WASHINGTON, April 8 (Reuters) - U.S. states’ tax collections reached a record $846.2 billion in fiscal 2013, the third year of revenue gains after states experienced sizable declines caused by the 2007-09 recession, the U.S. Census reported on Tuesday.
Tax collections in fiscal 2013, which for most states ended last June, rose 6.1 percent from fiscal 2012 as part of an “upward trend in state government tax revenue,” the Census reported. The previous year, tax collections had increased by 4.7 percent and in fiscal 2011 they rose 7.3 percent.
The 2007-09 recession did not hit state budgets until fiscal 2009, largely because of lags in tax reporting. That year, though, they tumbled to around $700 billion, ending a string of steady annual improvements that started in fiscal 2003, Census data shows.
All states except Wyoming and Alaska reported an increase for fiscal 2013 over the previous year’s tax collections, but the Census said “the explanation for each state’s year-to-year changes vary.”
Three states, North Dakota, California and Hawaii, registered increases of more than 10 percent. North Dakota, in the middle of an oil boom, rode a rising tide of severance tax revenues, while California reaped additional revenue from an increase in its income tax rates.

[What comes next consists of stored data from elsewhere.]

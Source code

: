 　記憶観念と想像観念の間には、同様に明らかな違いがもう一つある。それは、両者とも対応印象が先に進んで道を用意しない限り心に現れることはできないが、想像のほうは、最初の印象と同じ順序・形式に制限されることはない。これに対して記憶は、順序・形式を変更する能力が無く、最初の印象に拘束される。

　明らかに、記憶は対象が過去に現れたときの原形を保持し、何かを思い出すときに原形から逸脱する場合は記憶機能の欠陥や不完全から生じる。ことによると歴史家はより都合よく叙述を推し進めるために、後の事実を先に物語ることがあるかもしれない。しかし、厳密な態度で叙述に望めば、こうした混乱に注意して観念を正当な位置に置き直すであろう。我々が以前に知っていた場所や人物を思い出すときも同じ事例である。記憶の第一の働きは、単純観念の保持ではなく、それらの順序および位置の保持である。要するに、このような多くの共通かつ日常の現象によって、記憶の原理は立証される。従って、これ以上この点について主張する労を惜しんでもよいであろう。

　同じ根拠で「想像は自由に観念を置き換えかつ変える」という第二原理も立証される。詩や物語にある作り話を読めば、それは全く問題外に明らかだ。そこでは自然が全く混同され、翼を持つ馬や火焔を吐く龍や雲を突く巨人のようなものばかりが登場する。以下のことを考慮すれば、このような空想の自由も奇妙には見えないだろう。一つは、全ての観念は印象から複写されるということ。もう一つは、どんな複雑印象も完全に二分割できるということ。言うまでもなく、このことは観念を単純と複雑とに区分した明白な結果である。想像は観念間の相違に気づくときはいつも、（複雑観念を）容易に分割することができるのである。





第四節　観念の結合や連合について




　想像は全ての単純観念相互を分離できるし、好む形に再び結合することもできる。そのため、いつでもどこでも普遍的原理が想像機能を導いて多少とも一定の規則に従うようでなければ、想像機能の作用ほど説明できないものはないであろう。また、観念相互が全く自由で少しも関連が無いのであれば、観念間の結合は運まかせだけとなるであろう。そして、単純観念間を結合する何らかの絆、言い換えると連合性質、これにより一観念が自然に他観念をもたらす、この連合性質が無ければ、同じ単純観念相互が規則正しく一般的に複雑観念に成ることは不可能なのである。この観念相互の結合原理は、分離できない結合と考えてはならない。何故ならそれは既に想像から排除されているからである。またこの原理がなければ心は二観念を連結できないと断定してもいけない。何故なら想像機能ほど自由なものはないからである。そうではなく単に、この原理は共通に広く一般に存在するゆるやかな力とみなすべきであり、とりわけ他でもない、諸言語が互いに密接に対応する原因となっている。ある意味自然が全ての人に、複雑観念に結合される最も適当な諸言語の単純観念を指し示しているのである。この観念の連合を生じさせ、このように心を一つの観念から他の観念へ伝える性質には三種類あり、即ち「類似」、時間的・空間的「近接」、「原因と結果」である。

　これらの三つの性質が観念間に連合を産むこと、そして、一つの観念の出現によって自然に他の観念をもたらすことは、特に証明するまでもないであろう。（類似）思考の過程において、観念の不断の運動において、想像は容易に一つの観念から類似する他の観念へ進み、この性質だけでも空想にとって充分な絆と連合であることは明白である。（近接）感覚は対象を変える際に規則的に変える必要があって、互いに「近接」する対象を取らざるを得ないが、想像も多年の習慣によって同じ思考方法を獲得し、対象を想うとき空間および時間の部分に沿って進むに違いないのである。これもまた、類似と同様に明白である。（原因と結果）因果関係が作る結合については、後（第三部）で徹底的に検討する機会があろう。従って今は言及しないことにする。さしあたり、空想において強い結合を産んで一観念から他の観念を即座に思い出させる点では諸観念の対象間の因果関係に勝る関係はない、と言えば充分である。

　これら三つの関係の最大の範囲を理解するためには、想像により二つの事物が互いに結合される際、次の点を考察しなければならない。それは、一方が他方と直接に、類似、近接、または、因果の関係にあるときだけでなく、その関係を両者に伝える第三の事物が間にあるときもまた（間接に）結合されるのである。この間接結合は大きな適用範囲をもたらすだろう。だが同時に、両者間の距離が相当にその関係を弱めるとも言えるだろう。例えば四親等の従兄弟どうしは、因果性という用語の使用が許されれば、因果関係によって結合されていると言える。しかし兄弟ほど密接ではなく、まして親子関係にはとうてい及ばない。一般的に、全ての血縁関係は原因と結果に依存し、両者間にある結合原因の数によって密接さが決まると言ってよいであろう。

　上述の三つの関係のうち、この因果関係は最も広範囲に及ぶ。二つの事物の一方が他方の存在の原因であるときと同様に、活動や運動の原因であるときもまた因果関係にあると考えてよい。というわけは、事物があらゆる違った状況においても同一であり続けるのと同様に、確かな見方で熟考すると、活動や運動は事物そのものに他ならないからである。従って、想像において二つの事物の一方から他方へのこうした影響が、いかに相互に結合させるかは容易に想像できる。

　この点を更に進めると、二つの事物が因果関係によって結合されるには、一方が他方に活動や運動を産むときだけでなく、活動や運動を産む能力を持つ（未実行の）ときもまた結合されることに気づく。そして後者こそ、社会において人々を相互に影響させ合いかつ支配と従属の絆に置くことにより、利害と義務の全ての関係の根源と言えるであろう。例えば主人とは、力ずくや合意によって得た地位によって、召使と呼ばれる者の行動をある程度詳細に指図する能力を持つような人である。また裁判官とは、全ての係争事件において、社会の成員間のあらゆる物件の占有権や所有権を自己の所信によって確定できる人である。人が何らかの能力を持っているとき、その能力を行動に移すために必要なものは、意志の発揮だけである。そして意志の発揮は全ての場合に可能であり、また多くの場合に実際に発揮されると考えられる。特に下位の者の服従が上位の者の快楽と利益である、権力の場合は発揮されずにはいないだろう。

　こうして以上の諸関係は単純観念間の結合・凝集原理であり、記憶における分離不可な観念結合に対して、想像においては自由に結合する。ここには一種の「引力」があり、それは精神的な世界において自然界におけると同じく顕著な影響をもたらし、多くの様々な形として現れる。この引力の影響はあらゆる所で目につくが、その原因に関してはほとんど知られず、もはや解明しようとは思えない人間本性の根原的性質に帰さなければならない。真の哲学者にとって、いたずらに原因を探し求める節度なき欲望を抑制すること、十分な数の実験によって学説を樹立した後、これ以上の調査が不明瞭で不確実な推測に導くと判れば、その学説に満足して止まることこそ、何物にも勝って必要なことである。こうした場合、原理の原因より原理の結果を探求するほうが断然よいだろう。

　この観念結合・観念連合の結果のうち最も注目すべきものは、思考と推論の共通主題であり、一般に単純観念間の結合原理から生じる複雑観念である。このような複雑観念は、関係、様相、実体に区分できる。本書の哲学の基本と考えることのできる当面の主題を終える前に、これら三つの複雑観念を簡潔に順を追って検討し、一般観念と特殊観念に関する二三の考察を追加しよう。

Sales taxes were the largest source of tax revenue for states in fiscal 2013, providing $392.7 billion, followed by income taxes at $354.7 billion.
Still, sales tax revenues increased just 3.9 percent in total from fiscal 2012 and only 38 out of the 45 states that levy the tax said the receipts grew from the year before.
That compares to individual income taxes, which shot up 10.3 percent in total. All 43 states with an income tax said those revenues increased.
At the end of 2012, many taxpayers sold off investments and made other financial moves as federal tax cuts passed under President George W. Bush expired. Because many states pattern their tax codes after the federal one, their revenues saw a sharp burst in the final months of fiscal 2013.